◆ **WHAT THE TASK ASKS**: Search the records for the word "just". Copy every line where it appears.

%%

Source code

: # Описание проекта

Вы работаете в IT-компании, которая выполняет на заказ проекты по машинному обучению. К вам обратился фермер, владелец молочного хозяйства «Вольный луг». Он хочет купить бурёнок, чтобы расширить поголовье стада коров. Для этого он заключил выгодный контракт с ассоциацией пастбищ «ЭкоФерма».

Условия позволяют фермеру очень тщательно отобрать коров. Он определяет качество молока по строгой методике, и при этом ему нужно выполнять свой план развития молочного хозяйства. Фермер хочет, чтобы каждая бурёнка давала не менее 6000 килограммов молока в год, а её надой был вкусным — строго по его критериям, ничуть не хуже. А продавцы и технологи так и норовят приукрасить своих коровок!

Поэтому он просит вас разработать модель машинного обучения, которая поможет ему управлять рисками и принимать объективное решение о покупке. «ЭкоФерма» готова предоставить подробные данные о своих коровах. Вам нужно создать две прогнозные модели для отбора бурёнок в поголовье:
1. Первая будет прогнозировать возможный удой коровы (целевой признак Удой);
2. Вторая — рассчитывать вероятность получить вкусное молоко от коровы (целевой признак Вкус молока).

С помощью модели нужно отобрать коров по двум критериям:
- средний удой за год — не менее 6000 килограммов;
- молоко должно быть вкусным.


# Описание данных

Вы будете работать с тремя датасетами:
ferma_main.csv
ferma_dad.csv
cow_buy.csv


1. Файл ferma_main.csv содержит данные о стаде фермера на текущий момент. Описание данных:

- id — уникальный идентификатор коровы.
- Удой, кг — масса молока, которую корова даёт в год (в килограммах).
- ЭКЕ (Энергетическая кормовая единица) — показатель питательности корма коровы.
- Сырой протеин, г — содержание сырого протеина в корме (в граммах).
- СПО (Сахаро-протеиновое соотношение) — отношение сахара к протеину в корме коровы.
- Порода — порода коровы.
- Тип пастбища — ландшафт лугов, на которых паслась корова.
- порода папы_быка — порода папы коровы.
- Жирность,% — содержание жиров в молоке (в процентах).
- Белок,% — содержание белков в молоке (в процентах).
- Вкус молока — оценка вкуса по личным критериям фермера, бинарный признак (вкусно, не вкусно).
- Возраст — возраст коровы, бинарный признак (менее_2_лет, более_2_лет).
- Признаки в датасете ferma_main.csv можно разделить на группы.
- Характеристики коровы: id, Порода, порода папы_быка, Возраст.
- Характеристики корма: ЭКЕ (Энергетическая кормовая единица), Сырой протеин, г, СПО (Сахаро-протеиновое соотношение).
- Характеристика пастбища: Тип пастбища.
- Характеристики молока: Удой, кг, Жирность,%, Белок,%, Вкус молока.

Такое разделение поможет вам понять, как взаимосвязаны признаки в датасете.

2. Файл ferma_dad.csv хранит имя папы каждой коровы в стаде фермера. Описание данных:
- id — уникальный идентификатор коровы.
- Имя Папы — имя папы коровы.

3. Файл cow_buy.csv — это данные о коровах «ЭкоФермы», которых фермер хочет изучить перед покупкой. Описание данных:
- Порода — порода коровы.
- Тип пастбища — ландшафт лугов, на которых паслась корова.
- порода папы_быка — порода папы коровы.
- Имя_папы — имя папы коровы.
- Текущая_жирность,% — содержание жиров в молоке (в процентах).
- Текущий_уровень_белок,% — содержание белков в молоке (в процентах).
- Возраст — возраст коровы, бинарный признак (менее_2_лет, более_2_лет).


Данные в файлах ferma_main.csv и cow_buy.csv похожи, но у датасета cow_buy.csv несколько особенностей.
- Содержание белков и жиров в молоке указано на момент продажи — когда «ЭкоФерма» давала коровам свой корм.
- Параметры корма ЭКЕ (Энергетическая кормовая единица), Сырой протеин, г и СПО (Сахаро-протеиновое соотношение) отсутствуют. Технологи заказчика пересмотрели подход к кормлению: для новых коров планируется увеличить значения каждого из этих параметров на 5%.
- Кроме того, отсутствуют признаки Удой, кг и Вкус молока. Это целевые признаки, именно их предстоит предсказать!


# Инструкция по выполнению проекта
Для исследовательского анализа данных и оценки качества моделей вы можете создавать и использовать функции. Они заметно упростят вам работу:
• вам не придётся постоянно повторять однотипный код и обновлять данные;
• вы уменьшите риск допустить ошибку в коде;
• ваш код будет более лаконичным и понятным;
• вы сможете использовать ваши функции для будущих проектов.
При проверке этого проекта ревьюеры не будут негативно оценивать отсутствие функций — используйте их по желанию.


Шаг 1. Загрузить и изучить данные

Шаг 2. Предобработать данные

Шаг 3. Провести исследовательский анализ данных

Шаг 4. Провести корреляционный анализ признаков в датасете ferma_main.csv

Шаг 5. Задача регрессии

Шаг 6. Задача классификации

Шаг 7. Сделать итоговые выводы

%%
%%

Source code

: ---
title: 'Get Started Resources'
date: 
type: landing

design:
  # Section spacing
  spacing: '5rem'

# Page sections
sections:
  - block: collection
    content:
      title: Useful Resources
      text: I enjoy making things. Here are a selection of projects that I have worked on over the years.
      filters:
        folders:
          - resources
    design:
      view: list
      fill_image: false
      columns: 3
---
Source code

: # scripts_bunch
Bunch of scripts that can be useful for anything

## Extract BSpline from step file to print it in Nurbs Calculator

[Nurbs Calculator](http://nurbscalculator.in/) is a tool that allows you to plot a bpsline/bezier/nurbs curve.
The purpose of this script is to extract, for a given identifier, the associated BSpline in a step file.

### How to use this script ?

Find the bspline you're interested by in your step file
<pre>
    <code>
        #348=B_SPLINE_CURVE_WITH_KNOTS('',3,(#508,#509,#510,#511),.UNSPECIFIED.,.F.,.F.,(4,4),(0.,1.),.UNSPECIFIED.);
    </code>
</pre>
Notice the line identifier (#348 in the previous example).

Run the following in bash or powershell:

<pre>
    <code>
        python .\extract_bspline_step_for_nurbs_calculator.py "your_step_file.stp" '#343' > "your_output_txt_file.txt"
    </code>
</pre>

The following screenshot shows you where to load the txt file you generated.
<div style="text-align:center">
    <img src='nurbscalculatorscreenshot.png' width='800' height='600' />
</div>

%%
%%

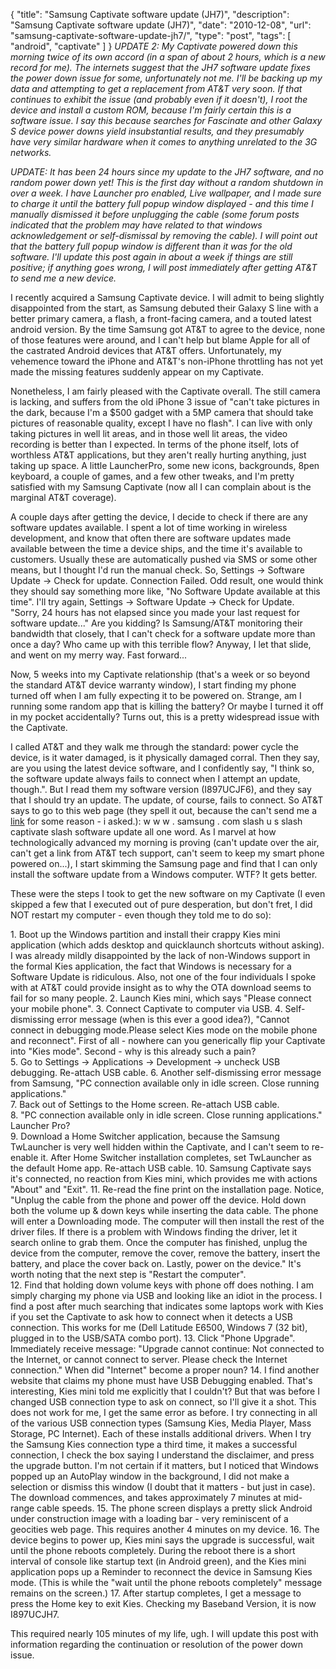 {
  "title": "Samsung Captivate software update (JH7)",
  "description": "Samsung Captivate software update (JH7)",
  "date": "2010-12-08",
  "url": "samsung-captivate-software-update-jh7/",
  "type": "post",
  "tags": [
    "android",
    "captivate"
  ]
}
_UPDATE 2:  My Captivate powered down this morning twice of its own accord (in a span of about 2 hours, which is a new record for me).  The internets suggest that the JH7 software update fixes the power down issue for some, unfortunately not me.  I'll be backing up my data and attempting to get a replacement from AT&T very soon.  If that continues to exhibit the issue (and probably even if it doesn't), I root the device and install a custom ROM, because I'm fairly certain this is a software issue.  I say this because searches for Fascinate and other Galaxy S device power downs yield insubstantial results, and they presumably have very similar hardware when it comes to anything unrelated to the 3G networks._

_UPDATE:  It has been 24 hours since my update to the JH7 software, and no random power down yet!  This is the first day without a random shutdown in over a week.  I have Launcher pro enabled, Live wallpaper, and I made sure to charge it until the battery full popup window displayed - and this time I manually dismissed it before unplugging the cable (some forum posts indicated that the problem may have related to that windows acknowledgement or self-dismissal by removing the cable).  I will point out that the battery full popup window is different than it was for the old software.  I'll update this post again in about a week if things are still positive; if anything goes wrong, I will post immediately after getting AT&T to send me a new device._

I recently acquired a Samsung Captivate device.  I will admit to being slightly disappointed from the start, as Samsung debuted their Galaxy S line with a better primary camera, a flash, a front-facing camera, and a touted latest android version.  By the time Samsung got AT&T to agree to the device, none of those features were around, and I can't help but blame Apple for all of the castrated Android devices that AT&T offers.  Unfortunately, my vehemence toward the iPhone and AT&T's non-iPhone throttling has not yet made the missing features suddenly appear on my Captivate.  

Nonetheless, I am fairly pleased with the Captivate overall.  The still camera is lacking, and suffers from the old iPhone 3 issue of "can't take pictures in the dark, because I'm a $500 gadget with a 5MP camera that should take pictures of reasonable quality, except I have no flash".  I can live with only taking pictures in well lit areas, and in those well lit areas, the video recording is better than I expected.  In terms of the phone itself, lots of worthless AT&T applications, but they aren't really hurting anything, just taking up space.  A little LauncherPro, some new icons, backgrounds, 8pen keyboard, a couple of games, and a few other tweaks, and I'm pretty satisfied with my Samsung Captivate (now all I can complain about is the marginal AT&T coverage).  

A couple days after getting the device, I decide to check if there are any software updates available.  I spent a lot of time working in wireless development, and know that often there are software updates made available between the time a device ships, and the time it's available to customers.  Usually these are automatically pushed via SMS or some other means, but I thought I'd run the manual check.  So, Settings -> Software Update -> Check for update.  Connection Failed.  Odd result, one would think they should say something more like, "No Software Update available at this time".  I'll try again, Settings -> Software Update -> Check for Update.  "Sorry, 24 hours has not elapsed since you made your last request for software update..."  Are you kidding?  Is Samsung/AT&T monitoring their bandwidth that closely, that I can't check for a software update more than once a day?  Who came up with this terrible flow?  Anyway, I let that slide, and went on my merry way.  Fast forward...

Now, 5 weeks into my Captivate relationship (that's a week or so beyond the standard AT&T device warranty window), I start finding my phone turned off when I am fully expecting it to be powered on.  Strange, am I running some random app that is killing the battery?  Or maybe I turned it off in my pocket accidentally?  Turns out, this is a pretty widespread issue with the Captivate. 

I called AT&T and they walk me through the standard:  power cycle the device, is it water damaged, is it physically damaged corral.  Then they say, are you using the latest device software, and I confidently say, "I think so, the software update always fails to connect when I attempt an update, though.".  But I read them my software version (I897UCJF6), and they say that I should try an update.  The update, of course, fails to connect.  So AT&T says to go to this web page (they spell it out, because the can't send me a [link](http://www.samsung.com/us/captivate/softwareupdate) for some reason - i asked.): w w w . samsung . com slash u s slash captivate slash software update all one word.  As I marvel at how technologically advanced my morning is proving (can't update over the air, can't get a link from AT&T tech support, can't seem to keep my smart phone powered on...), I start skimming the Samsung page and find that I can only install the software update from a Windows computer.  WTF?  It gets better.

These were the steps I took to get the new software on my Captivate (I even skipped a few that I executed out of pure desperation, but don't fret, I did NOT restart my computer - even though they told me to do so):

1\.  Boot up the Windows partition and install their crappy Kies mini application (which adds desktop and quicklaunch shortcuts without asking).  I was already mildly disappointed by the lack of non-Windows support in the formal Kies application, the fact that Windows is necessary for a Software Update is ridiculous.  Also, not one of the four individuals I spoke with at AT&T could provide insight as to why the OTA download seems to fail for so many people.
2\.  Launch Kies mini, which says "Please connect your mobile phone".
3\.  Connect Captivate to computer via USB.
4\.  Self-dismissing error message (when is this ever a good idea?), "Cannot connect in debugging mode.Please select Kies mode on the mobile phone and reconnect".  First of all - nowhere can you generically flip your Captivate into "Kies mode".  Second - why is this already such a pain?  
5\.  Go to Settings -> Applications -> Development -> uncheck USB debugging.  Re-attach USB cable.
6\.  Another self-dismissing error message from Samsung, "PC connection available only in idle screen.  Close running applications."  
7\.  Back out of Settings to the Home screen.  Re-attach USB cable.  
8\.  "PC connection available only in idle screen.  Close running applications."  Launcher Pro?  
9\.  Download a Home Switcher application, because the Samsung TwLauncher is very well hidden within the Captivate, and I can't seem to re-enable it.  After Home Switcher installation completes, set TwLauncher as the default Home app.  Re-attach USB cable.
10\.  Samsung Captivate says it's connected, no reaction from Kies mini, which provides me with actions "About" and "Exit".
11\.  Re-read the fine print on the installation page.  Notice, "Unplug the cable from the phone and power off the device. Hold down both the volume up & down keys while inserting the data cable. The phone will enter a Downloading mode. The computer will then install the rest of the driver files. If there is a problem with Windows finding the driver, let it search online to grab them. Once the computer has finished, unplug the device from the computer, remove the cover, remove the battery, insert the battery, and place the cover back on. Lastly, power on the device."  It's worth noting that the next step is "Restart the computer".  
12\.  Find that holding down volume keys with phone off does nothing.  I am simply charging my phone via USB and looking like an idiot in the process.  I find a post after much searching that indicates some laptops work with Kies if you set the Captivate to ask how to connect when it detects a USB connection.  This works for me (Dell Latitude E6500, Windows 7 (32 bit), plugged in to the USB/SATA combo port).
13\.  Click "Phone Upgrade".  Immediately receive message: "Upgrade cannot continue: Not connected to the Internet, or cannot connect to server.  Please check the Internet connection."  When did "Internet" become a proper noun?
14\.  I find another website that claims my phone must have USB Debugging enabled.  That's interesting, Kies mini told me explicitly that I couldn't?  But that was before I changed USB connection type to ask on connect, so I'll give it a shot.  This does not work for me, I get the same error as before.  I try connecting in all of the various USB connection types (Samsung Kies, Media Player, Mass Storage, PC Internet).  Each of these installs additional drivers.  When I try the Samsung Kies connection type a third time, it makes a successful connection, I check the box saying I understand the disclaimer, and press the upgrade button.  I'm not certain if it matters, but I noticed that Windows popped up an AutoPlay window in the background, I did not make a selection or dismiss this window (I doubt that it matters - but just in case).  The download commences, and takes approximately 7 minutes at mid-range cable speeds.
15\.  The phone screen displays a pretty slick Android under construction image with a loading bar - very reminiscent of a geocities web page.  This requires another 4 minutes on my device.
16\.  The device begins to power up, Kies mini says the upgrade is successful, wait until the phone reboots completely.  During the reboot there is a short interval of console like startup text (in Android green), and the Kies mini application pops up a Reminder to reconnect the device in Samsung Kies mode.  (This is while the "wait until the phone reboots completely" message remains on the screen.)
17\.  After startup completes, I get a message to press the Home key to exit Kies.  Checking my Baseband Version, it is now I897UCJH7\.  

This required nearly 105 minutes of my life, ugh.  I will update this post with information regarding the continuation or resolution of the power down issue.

%%

◆ **ANSWER BOX**:
Nonetheless, I am fairly pleased with the Captivate overall.  The still camera is lacking, and suffers from the old iPhone 3 issue of "can't take pictures in the dark, because I'm a $500 gadget with a 5MP camera that should take pictures of reasonable quality, except I have no flash".  I can live with only taking pictures in well lit areas, and in those well lit areas, the video recording is better than I expected.  In terms of the phone itself, lots of worthless AT&T applications, but they aren't really hurting anything, just taking up space.  A little LauncherPro, some new icons, backgrounds, 8pen keyboard, a couple of games, and a few other tweaks, and I'm pretty satisfied with my Samsung Captivate (now all I can complain about is the marginal AT&T coverage).  
14\.  I find another website that claims my phone must have USB Debugging enabled.  That's interesting, Kies mini told me explicitly that I couldn't?  But that was before I changed USB connection type to ask on connect, so I'll give it a shot.  This does not work for me, I get the same error as before.  I try connecting in all of the various USB connection types (Samsung Kies, Media Player, Mass Storage, PC Internet).  Each of these installs additional drivers.  When I try the Samsung Kies connection type a third time, it makes a successful connection, I check the box saying I understand the disclaimer, and press the upgrade button.  I'm not certain if it matters, but I noticed that Windows popped up an AutoPlay window in the background, I did not make a selection or dismiss this window (I doubt that it matters - but just in case).  The download commences, and takes approximately 7 minutes at mid-range cable speeds.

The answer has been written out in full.